Choosing A Job Between Good Salary and Good Benefits

Choosing A Job Between Good Salary and Good Benefits

I have been offered two jobs, one as an independent contractor and another as an employee.  The independent contractor offers more money, but the employed position pays benefits.  Which is the better position?

 

Compare apples to apples, and oranges to oranges.  First, how many hours are you required to work annually in each position?  Will you pay for your own malpractice insurance as an independent contractor, and are there any expenses you can write off as an independent contractor through the organization or through your own LLP, or LLC?  If you are being offered an employed position, exactly what are the benefits and what is their value?

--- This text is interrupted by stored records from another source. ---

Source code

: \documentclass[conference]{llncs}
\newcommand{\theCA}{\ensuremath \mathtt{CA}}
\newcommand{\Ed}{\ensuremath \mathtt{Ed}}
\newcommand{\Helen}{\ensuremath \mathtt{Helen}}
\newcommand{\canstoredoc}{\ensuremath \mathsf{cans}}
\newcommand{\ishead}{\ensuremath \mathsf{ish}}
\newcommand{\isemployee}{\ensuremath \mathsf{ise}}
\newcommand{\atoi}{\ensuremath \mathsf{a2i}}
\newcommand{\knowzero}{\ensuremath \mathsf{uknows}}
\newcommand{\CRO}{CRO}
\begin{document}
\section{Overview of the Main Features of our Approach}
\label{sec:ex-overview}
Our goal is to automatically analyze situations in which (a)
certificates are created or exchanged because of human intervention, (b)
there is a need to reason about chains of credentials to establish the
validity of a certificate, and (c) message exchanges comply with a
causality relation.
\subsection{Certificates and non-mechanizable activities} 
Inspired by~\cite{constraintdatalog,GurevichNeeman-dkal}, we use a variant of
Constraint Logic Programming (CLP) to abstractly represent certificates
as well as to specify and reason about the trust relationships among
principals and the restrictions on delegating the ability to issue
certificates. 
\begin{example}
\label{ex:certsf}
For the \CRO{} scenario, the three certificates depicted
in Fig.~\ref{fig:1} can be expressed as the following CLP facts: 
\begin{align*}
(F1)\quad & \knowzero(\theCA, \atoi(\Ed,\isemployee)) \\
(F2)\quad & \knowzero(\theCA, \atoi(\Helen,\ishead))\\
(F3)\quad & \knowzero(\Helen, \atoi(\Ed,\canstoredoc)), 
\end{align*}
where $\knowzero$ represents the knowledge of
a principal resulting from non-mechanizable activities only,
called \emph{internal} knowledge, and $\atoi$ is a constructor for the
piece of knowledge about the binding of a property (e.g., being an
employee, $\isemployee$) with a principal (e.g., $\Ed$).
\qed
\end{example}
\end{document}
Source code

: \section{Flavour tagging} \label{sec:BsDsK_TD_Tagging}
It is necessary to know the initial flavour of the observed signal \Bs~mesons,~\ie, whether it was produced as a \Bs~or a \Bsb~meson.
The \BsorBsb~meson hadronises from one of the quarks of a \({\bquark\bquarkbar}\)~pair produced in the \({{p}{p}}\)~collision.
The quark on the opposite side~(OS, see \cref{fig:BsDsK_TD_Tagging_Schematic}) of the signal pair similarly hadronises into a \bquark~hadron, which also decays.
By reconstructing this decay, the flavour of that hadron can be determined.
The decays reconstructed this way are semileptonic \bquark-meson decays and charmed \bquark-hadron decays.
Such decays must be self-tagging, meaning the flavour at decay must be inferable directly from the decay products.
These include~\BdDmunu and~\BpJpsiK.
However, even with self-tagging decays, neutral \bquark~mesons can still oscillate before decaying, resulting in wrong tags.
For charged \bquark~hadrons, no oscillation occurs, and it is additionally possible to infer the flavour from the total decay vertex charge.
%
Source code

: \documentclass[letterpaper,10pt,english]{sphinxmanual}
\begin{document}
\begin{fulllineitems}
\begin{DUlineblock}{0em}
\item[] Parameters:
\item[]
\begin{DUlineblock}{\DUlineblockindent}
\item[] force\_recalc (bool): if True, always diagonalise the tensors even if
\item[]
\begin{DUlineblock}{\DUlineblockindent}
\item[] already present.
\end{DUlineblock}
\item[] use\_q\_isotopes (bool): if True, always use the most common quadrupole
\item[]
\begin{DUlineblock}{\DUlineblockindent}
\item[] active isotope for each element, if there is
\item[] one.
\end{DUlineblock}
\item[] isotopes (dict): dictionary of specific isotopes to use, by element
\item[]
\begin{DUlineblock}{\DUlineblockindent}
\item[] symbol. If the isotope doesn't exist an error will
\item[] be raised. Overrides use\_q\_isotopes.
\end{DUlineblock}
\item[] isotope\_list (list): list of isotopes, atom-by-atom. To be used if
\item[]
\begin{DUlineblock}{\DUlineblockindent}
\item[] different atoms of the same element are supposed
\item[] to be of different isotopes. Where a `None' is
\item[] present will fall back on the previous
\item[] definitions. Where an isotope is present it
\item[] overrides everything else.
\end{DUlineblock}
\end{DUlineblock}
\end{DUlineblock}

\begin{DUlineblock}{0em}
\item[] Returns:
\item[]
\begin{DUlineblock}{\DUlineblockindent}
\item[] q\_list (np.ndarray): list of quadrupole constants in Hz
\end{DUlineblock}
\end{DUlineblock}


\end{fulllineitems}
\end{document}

If you are offered a 401K plus a 403 b, for example as an employee, how much is the contribution from the employer?  How much is the annual limit you can defer tax-free to your retirement plan compared to the amount you can defer with a retirement plan you set up for your own corporation?  There are different limits the IRS allows you to write off with a SEP IRA, or a Simple IRA, then a 401K.  How much are those limits?  If you are offered a position as an employee, your employer is automatically responsible for ½ of your FICA, FUTA, SUTA taxes, and you are responsible to pay half.  If you are an independent contractor, you are responsible to file and pay both sides of your FICA, FUTA, SUTA, Medicare/Medicaid employment taxes

As an independent contractor, you can establish yourself as a business. Through your business, you can write off (this simply means deduct) expenses from your income and not pay income taxes on the expenses.  This means you can deduct things such as mileage expenses, computer expenses, internet expenses, office expenses, and more.  As an employee, you are not able to deduct these expenses, especially with the changes in the new tax laws, unless you itemize, and chances are that you may not itemize your expenses, and even so, many expenses are still not deductible.

It is in your best interest when being made an offer as an employee to drill down the details and the dollar value of every single item.  Make an excel spreadsheet and itemize the value of the employment offer, and the value of each benefit as compared to the value of the independent contractors offer, along with the benefit of tax write-offs.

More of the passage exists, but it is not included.